The cool mathematics are out of scope for this article, but in general, the transmitter sends a unique identifier (called a key-selection-vector, KSV) along with a random number to the receiver. The receiver, in turn, sends its own KSV to the transmitter. Both then use each other unique identifiers and their own secret encryption key to generate a secret session key.  Because all of the unique HDCP identifiers are mathematically related, the computation results in both devices holding an identical secret value.

What’s cool about this is that secret value will be used to feed the encryption algorithm that will be used to transmit the protected content ⁠— but ⁠— it’s never been transmitted between the sender and receiver.  This means, even if I was listening in, I never get hold of the session key. From there on out, the content is encrypted by the sender and decrypted by the receiver before display.

If I’m not a valid receiver (e.g., someone who cooks up an HDMI capture/store device in their maker space) my session secret will be different than the one generated by the transmitter and I can no longer view the content. Even more simply, if my display simply doesn’t hold a unique KSV because it’s not licensed to display-protected content, the sender can just stop sending, resulting in a black display.

Where could this go wrong?

Oh, so many places. If you’re designing a room that, for example, allows users to plug into the HDMI on the table, but that table port runs into a video switch ⁠— that switch needs to negotiate a special form of HDCP that includes the repeater. If your video switch is a simple two-port switcher you picked up at Best Buy ⁠— then it probably won’t implement HDCP and no protected content makes it to the display.

As promised, here are three things to remember when thinking about HDCP:

  1. The transmitter decides when and when not to enforce HDCP. I use a MacBook and OSX decides when to implement HDCP based on the devices it is connected to. If you connect a MacBook to a device that supports HDCP, your MacBook will discover that and then enforce it. Why is that a problem? Consider the case where you plug your MacBook into a video switch that has HDCP “on,” which then goes to a display that does not have HDCP. The switch will cause your MacBook to enable HDCP, but by the time that encrypted stream reaches the display, it’s unable to show content ⁠— back to the black screen. Keep this in mind ⁠— look at ways to modify devices in the signal path to only support HDCP when the transmitted explicitly needs it.
  2. HDCP is not always secure. In fact, earlier versions of HDCP have already been compromised (leave it to smart mathematicians to uncover any vulnerabilities). Intel admitted that even the 2.0 algorithm has been compromised and has released updates to the approach. Rumor has it that a Chinese company is building workaround devices to force HDCP back into 2.0 mode so it can continue to be vulnerable.
  3. HDCP is not always on.  This is implied in the first point.  But keep in mind that HDCP is enabled when the transmitter decides to enable it. For example, watching a purchased video in fullscreen from iTunes will certainly entail HDCP on your video outputs. Watching that same video in a window on the desktop may not. These decisions are based on the operating system/hardware that manages the media and are often related to “fair use” law.
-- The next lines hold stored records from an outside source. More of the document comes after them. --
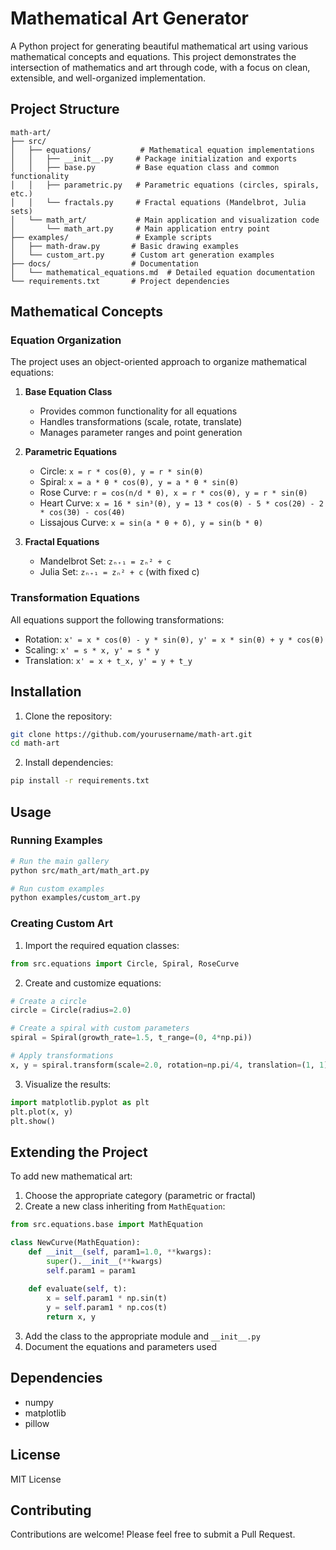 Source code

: # Mathematical Art Generator

A Python project for generating beautiful mathematical art using various mathematical concepts and equations. This project demonstrates the intersection of mathematics and art through code, with a focus on clean, extensible, and well-organized implementation.

## Project Structure

```
math-art/
├── src/
│   ├── equations/           # Mathematical equation implementations
│   │   ├── __init__.py     # Package initialization and exports
│   │   ├── base.py         # Base equation class and common functionality
│   │   ├── parametric.py   # Parametric equations (circles, spirals, etc.)
│   │   └── fractals.py     # Fractal equations (Mandelbrot, Julia sets)
│   └── math_art/           # Main application and visualization code
│       └── math_art.py     # Main application entry point
├── examples/               # Example scripts
│   ├── math-draw.py       # Basic drawing examples
│   └── custom_art.py      # Custom art generation examples
├── docs/                  # Documentation
│   └── mathematical_equations.md  # Detailed equation documentation
└── requirements.txt       # Project dependencies
```

## Mathematical Concepts

### Equation Organization
The project uses an object-oriented approach to organize mathematical equations:

1. **Base Equation Class**
   - Provides common functionality for all equations
   - Handles transformations (scale, rotate, translate)
   - Manages parameter ranges and point generation

2. **Parametric Equations**
   - Circle: `x = r * cos(θ), y = r * sin(θ)`
   - Spiral: `x = a * θ * cos(θ), y = a * θ * sin(θ)`
   - Rose Curve: `r = cos(n/d * θ), x = r * cos(θ), y = r * sin(θ)`
   - Heart Curve: `x = 16 * sin³(θ), y = 13 * cos(θ) - 5 * cos(2θ) - 2 * cos(3θ) - cos(4θ)`
   - Lissajous Curve: `x = sin(a * θ + δ), y = sin(b * θ)`

3. **Fractal Equations**
   - Mandelbrot Set: `zₙ₊₁ = zₙ² + c`
   - Julia Set: `zₙ₊₁ = zₙ² + c` (with fixed c)

### Transformation Equations
All equations support the following transformations:
- Rotation: `x' = x * cos(θ) - y * sin(θ), y' = x * sin(θ) + y * cos(θ)`
- Scaling: `x' = s * x, y' = s * y`
- Translation: `x' = x + t_x, y' = y + t_y`

## Installation

1. Clone the repository:
```bash
git clone https://github.com/yourusername/math-art.git
cd math-art
```

2. Install dependencies:
```bash
pip install -r requirements.txt
```

## Usage

### Running Examples
```bash
# Run the main gallery
python src/math_art/math_art.py

# Run custom examples
python examples/custom_art.py
```

### Creating Custom Art
1. Import the required equation classes:
```python
from src.equations import Circle, Spiral, RoseCurve
```

2. Create and customize equations:
```python
# Create a circle
circle = Circle(radius=2.0)

# Create a spiral with custom parameters
spiral = Spiral(growth_rate=1.5, t_range=(0, 4*np.pi))

# Apply transformations
x, y = spiral.transform(scale=2.0, rotation=np.pi/4, translation=(1, 1))
```

3. Visualize the results:
```python
import matplotlib.pyplot as plt
plt.plot(x, y)
plt.show()
```

## Extending the Project

To add new mathematical art:

1. Choose the appropriate category (parametric or fractal)
2. Create a new class inheriting from `MathEquation`:
```python
from src.equations.base import MathEquation

class NewCurve(MathEquation):
    def __init__(self, param1=1.0, **kwargs):
        super().__init__(**kwargs)
        self.param1 = param1
    
    def evaluate(self, t):
        x = self.param1 * np.sin(t)
        y = self.param1 * np.cos(t)
        return x, y
```

3. Add the class to the appropriate module and `__init__.py`
4. Document the equations and parameters used

## Dependencies
- numpy
- matplotlib
- pillow

## License
MIT License

## Contributing
Contributions are welcome! Please feel free to submit a Pull Request.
What’s the punchline here?

Much like the days of manual distribution, no system is secure and no system is without inconvenience.

AV integrators and installers should at least understand the media distribution issues related to protected content and be able to make informed decisions about how to design rooms that will allow users to do what they need in the space to be productive.

You should understand HDCP so your customers don’t have to even know it exists.